ISSUE/MAILING DATE: 3/19/2019
The referenced application has been reviewed by the assigned trademark examining attorney. Applicant must respond timely and completely to the issues below. 15 U.S.C. §1062(b); 37 C.F.R. §§2.62(a), 2.65(a); TMEP §§711, 718.03.
Search Results
The trademark examining attorney has searched the Office’s database of registered and pending marks and has found no conflicting marks that would bar registration under Trademark Act Section 2(d). TMEP §704.02; see 15 U.S.C. §1052(d).
Trademark Act Section 2(e)(1) – Merely Descriptive Refusal
Here, the applicant seeks to register SMARTPHONE THERMOSTAT for “Thermostats; Climate control systems consisting of digital thermostats, air conditioning, heating, ventilation and drying control devices” in Class 009.
As defined by the attached dictionary evidence from http://www.merriam-webster.com/dictionary/smartphone, the term “smartphone” means “a cell phone that includes additional software functions (such as email or an Internet browser)” and the evidence from http://www.merriam-webster.com/dictionary/thermostat shows that the term “thermostat” refers “an automatic device for regulating temperature (as by controlling the supply of gas or electricity to a heating apparatus). Please see attached definitions.
As evidenced by the attached Internet evidence from third-party websites, it is common for HVAC systems and thermostats to comprise smartphone technology and/or made to be used with smartphones. See for example, www.hvacclasses.org (describing how the rise of mobile technology has opened up possibilities for heating and air conditioning technicians to get an accurate reading, find the right fit or automatically measure airflow velocity and calculate airflow volume with help from a smartphone); www.serviceexperts.com (promoting HONEYWELL® Wi-Fi thermostats which alert the user by smartphone when it is time to change the air filter or request heating or cooling repair service); www.directenergy.com (describing new HVAC systems that connect directly to the Internet, giving homeowners a level of control to remotely micro-manage home climate control to save money via a smartphone); and www.allknightac.com (describing how to use and control your HVAC system with your smartphone.)
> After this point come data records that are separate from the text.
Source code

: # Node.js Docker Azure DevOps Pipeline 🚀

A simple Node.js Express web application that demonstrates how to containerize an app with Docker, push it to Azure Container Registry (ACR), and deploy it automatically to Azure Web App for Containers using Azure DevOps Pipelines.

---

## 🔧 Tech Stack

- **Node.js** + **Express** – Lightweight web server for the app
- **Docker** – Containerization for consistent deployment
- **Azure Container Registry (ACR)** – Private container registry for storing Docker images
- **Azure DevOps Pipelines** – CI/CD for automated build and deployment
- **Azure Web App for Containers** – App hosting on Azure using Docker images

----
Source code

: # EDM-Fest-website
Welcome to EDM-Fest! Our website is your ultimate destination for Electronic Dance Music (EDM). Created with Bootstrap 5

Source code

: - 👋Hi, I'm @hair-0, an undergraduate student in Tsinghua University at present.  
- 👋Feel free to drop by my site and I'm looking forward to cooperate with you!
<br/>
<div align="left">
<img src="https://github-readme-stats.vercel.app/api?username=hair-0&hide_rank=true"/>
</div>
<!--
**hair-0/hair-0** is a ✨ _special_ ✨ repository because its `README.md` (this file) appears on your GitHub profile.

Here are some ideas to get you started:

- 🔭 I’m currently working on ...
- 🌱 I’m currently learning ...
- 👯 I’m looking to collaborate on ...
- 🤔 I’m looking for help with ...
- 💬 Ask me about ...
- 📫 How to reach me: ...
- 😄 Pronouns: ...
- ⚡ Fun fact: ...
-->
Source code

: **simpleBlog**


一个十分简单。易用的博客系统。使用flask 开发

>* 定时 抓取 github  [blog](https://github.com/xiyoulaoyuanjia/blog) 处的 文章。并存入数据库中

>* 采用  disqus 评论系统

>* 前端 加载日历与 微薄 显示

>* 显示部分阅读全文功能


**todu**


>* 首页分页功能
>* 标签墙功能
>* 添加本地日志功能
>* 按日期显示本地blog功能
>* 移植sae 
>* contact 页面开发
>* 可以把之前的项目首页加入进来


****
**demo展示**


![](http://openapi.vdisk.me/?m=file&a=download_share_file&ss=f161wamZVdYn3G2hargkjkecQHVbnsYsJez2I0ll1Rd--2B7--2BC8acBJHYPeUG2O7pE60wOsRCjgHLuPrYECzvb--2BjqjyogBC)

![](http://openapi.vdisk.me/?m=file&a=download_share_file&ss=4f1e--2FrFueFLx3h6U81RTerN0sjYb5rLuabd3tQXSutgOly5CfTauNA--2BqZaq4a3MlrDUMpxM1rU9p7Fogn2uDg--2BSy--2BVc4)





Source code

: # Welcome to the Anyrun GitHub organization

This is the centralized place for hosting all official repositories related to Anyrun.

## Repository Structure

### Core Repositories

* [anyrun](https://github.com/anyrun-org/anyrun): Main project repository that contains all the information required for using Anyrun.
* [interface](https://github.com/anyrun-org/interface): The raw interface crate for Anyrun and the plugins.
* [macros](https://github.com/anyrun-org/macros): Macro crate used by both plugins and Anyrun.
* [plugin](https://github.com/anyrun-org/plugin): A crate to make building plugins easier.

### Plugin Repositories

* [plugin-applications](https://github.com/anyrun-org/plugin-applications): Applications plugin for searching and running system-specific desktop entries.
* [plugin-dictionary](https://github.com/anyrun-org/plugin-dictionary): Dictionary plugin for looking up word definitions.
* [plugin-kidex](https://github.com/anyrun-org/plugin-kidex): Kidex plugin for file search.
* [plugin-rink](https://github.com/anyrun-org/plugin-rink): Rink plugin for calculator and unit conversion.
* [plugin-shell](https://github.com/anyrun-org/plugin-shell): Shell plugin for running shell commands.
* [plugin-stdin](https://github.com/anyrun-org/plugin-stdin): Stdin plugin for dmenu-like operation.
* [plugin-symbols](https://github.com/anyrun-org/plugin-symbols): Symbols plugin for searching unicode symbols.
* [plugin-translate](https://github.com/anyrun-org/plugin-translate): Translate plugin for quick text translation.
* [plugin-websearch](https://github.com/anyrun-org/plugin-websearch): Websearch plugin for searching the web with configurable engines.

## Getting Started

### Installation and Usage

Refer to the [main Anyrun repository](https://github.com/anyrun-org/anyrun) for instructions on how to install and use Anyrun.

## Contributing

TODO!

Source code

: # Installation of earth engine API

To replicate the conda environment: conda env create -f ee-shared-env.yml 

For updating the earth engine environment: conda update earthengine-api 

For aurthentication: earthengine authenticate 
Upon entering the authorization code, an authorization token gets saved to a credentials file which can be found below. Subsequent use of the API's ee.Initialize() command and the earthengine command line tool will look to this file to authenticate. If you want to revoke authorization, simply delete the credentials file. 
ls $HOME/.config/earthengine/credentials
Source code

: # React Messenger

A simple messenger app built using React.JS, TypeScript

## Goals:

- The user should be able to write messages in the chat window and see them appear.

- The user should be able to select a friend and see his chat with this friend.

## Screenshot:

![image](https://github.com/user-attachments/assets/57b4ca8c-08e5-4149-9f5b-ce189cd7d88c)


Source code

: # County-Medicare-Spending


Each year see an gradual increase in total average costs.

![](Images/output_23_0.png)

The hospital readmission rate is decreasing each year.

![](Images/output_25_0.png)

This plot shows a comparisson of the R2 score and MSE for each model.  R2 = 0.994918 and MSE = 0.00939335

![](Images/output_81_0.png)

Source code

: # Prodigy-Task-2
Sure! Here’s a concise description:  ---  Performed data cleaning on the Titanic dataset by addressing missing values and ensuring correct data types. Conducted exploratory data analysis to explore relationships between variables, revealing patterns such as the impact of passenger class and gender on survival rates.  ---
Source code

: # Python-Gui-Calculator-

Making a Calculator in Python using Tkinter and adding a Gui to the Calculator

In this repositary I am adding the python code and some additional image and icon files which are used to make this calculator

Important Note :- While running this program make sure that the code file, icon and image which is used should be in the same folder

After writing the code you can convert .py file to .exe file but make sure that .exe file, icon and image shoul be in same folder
Thus, in relation to the goods, the wording in the mark merely describes a feature, function, quality or use, viz. thermostats, HVAC control systems and control devices to be used/controlled by a smartphone.
Finally, although the applicant provided a disclaimer for the term THERMOSTATS, for the reasons explained above, the entire mark is merely descriptive of the goods. If the applied-for mark is not registrable as a whole, a disclaimer will not make it registrable. TMEP §1213.06.
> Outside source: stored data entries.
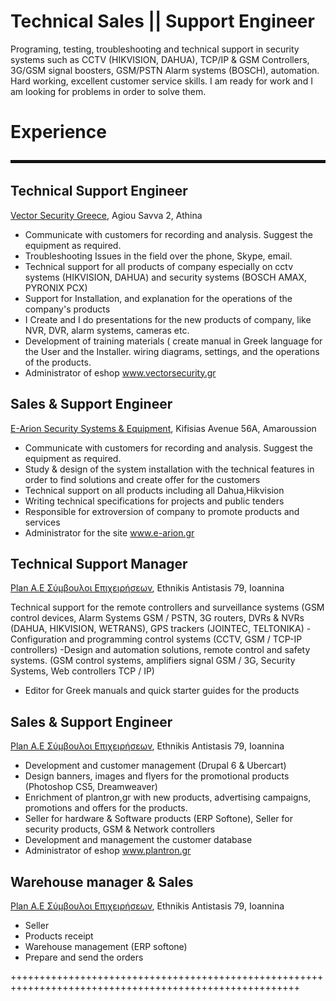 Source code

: # Technical Sales || Support Engineer

Programing, testing, troubleshooting and technical support in security systems such as CCTV (HIKVISION, DAHUA), TCP/IP & GSM Controllers, 3G/GSM signal boosters, GSM/PSTN Alarm systems (BOSCH), automation.
Hard working, excellent customer service skills. I am ready for work and I am looking for problems in order to solve them.

# Experience
![](https://github.com/ggratsa/ggratsa.github.io/blob/grg-site/sssss.JPG)
## Technical Support Engineer
[Vector Security Greece](http://www.vectorsecurity.gr), Agiou Savva 2, Athina

- Communicate with customers for recording and analysis. Suggest the equipment as required.
- Troubleshooting Issues in the field over the phone, Skype, email.
- Technical support for all products of company especially on cctv systems (HIKVISION, DAHUA) and security systems (BOSCH AMAX, PYRONIX PCX)
- Support for Installation, and explanation for the operations of the company's products
- I Create and I do presentations for the new products of company, like NVR, DVR, alarm systems, cameras etc.
- Development of training materials ( create manual in Greek language for the User and the Installer. wiring diagrams, settings, and the operations of the products.
- Administrator of eshop www.vectorsecurity.gr

## Sales & Support Engineer
[E-Arion Security Systems & Equipment](https://e-arion.gr/), Kifisias Avenue 56A, Amaroussion

- Communicate with customers for recording and analysis. Suggest the equipment as required.
- Study & design of the system installation with the technical features in order to find solutions and create offer for the customers
- Technical support on all products including all Dahua,Hikvision
- Writing technical specifications for projects and public tenders
- Responsible for extroversion of company to promote products and services
- Administrator for the site www.e-arion.gr

## Technical Support Manager
[Plan A.E Σύμβουλοι Επιχειρήσεων](https://plantron.gr/), Ethnikis Antistasis 79, Ioannina

Technical support for the remote controllers and surveillance systems (GSM control devices, Alarm Systems GSM / PSTN, 3G routers, DVRs & NVRs (DAHUA, HIKVISION, WETRANS), GPS trackers (JOINTEC, TELTONIKA)
-Configuration and programming control systems (CCTV, GSM / TCP-IP controllers)
-Design and automation solutions, remote control and safety systems.
(GSM control systems, amplifiers signal GSM / 3G, Security Systems, Web controllers TCP / IP)
- Editor for Greek manuals and quick starter guides for the products

## Sales & Support Engineer
[Plan A.E Σύμβουλοι Επιχειρήσεων](https://plantron.gr/), Ethnikis Antistasis 79, Ioannina

- Development and customer management (Drupal 6 & Ubercart)
- Design banners, images and flyers for the promotional products (Photoshop CS5, Dreamweaver)
- Enrichment of plantron,gr with new products, advertising campaigns, promotions and offers for the products.
- Seller for hardware & Software products (ERP Softone), Seller for security products, GSM & Network controllers
- Development and management the customer database
- Administrator of eshop www.plantron.gr

## Warehouse manager & Sales
[Plan A.E Σύμβουλοι Επιχειρήσεων](https://plantron.gr/), Ethnikis Antistasis 79, Ioannina

- Seller
- Products receipt
- Warehouse management (ERP softone)
- Prepare and send the orders

++++++++++++++++++++++++++++++++++++++++++++++++++++++++++++++++++++++++++++++++++++++++++++++++++++++++
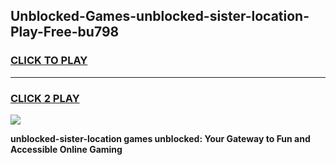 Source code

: 
## Unblocked-Games-unblocked-sister-location-Play-Free-bu798
<h3>
<a href="https://premium76.site?title=unblocked-sister-location&ref=23A">CLICK TO PLAY</a></h3>
<hr>

<h3>
<a href="https://premium76.site?title=unblocked-sister-location&ref=23A">CLICK 2 PLAY</a>
  
</h3>

<a href="https://premium76.site?title=unblocked-sister-location&ref=23A"><img src="https://clearcache.store/games.png"></a>


**unblocked-sister-location games unblocked: Your Gateway to Fun and Accessible Online Gaming**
Thus, the proposed mark merely describes a feature, function, quality or use of applicant’s goods. Therefore, registration on the Principal Register must be refused under Section 2(e)(1) of the Trademark Act.
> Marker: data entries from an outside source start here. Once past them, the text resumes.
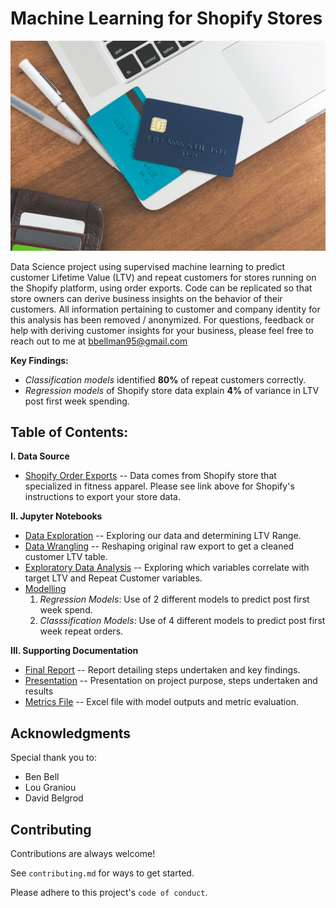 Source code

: # Machine Learning for Shopify Stores 

![](Images/online-shopping-credit-cards.jpg)


Data Science project using supervised machine learning to predict customer Lifetime Value (LTV) and repeat customers for stores running on the Shopify platform, using order exports. Code can be replicated so that store owners can derive business insights on the behavior of their customers. All information pertaining to customer and company identity for this analysis has been removed / anonymized. For questions, feedback or help with deriving customer insights for your business, please feel free to reach out to me at bbellman95@gmail.com 

**Key Findings:** 
- _Classification models_ identified **80%** of repeat customers correctly.
- _Regression models_ of Shopify store data explain **4%** of variance in LTV post first week spending.
 

## Table of Contents: 
**I. Data Source**
 - [Shopify Order Exports](https://help.shopify.com/en/manual/orders/export-orders) --
 Data comes from Shopify store that specialized in fitness apparel. Please see link above for Shopify's instructions to export your store data. 

**II. Jupyter Notebooks**
 - [Data Exploration](https://github.com/benjaminbellman/Shopify_CLTV_Machine_Learning/blob/main/1.Preliminary_Analysis/Preliminary_Wrangling%26EDA.ipynb) -- Exploring our data and determining LTV Range. 
 - [Data Wrangling](https://github.com/benjaminbellman/Shopify_CLTV_Machine_Learning/blob/main/2.Data_Wrangling/Data_Wrangling.ipynb) -- Reshaping original raw export to get a cleaned customer LTV table. 
 - [Exploratory Data Analysis](https://github.com/benjaminbellman/Shopify_CLTV_Machine_Learning/blob/main/3.Exploratory_Data_Analysis/EDA.ipynb) -- Exploring which variables correlate with target LTV and Repeat Customer variables. 
 - [Modelling](https://github.com/benjaminbellman/Shopify_CLTV_Machine_Learning/tree/main/4.Modelling)
    1.   _Regression Models_: Use of 2 different models to predict post first week spend.
    2.   _Classsification Models_: Use of 4 different models to predict post first week repeat orders.

 **III. Supporting Documentation**
 - [Final Report](https://awesomeopensource.com/project/elangosundar/awesome-README-templates) -- Report detailing steps undertaken and key findings. 
 - [Presentation](https://github.com/matiassingers/awesome-readme) -- Presentation on project purpose, steps undertaken and results
 - [Metrics File]() -- Excel file with model outputs and metric evaluation. 
 
## Acknowledgments 
Special thank you to: 

- Ben Bell
- Lou Graniou
- David Belgrod

## Contributing

Contributions are always welcome! 

See `contributing.md` for ways to get started.

Please adhere to this project's `code of conduct`.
If applicant responds to the refusal(s), applicant must also respond to the requirement(s) set forth below.
Requirement for Information
(1) Fact sheets, instruction manuals, brochures, advertisements and pertinent screenshots of applicant’s website as it relates to the goods and/or services in the application, including any materials using the terms in the applied-for mark. Merely stating that information about the goods and/or services is available on applicant’s website is insufficient to make the information of record.;
(2) If these materials are unavailable, applicant should submit similar documentation for goods and services of the same type, explaining how its own product or services will differ. If the goods and/or services feature new technology and information regarding competing goods and/or services is not available, applicant must provide a detailed factual description of the goods and/or services. Factual information about the goods must make clear how they operate, salient features, and prospective customers and channels of trade. For services, the factual information must make clear what the services are and how they are rendered, salient features, and prospective customers and channels of trade. Conclusory statements will not satisfy this requirement; and
(3) Applicant must respond to the following questions: Do applicant’s goods utilize a smartphone or are the applicant’s HVAC control systems/devices made for use with a smartphone? Do applicant’s competitors use “smartphone” to advertise similar goods and/or services? Who is the typical consumer of applicant’s goods and/or services? Where are applicant’s goods and/or services typically purchased (provide examples of online and brick-and-mortar store venues)?
See 37 C.F.R. §2.61(b); TMEP §§814, 1402.01(e).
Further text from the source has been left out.